There was a time when I could look at a phone number and know exactly where it belonged. In the early ’90s, I worked for an international record label as a radio promoter, calling college stations across the country. Computers were precious then, so my work lived in binders I carried everywhere. Inside were meticulously compiled handwritten pages, one for each station. Across them, a number connected a DJ, a scene, and a time zone.
The week I scored my first number one on the College Music Journal—the weekly bible of college radio—it felt like magic. The Boston-based metalcore band Only Living Witness had climbed to the top with their debut album, Prone Mortal Form. Being from Boston, being directly involved with a local band achieving that milestone—it was personal.
Back then, the map was simpler. The North American Numbering Plan began in 1947 with just 86 area codes, each a neat pin on a continent-wide grid marking a city, a town, a neighborhood. The largest cities received the quickest combinations—New York City’s 212, Los Angeles’s 213.
Today there are well over 300, and the spread of cell phones and VoIP lines has fractured the geography. I sometimes wonder when I stopped recognizing the numbers, when the map became too large to hold in my hands. Long before I studied maps of codes, someone else was experimenting with how sound itself could travel.
Alexander Graham Bell was born on March 3, 1847, in Edinburgh, into a family obsessed with speech. His father, grandfather, and brother were authorities on elocution, devoted to the mechanics of voice and articulation. His mother—and later his wife—were deaf. Bell’s world was half sound, half silence, and from that tension grew a lifelong fascination with the fragile boundary between the two.

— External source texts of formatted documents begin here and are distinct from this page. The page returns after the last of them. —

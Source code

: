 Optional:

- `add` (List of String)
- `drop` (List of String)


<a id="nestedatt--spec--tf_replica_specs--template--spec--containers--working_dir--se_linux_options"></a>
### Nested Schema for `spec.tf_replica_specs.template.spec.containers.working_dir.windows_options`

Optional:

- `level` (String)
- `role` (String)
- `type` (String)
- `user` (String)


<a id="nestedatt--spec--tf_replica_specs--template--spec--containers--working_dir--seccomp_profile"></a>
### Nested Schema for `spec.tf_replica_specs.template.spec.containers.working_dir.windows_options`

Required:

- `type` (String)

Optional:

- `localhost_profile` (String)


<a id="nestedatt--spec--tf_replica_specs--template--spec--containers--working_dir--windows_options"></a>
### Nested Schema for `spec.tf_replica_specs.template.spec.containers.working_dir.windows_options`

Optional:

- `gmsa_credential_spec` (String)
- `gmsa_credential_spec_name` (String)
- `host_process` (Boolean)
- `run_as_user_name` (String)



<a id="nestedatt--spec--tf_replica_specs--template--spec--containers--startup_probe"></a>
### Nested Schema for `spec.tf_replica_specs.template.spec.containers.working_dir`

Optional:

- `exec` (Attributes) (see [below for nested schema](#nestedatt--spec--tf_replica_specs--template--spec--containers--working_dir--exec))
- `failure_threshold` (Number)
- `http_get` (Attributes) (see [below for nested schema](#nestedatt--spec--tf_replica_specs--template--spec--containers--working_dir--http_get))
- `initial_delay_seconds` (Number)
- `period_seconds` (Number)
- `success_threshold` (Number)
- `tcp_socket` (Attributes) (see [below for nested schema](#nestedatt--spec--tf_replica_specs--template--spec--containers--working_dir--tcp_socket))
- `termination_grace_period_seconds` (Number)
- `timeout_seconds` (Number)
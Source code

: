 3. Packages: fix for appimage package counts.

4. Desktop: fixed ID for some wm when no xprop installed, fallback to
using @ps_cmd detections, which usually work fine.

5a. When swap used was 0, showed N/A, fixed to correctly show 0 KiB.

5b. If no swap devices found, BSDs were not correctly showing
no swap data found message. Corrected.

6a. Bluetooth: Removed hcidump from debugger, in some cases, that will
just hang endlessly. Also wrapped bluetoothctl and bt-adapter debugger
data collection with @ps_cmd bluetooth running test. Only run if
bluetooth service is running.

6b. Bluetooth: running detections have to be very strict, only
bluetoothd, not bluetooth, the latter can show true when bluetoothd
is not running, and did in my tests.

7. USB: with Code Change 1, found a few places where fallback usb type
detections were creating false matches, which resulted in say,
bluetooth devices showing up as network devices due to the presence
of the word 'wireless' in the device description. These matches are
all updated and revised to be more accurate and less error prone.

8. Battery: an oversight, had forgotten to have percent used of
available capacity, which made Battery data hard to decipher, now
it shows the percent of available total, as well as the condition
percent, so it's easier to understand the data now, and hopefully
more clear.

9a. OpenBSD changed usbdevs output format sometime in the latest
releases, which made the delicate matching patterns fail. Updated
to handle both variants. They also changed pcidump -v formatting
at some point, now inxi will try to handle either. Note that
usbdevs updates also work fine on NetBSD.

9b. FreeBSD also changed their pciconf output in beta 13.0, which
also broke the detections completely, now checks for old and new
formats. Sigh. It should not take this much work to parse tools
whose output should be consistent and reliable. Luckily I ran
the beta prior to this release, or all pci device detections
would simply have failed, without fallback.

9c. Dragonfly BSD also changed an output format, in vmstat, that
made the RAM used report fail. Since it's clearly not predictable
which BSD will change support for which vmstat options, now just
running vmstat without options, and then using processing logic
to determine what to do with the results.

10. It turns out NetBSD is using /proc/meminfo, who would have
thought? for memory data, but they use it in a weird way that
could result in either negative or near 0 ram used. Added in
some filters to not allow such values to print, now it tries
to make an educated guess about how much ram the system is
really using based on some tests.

In 1865, the Bell family moved to London. Alexander took positions that paid the bills but left him enough spare hours to pursue his real obsession: sound. Armed with little more than wire, reeds, and stubborn curiosity, he strung telegraph lines from room to room. He tapped, he listened, studying how a simple vibration might one day carry a voice. When his older brother Edward died of tuberculosis in 1867, the experiments took on a heavier, more urgent significance.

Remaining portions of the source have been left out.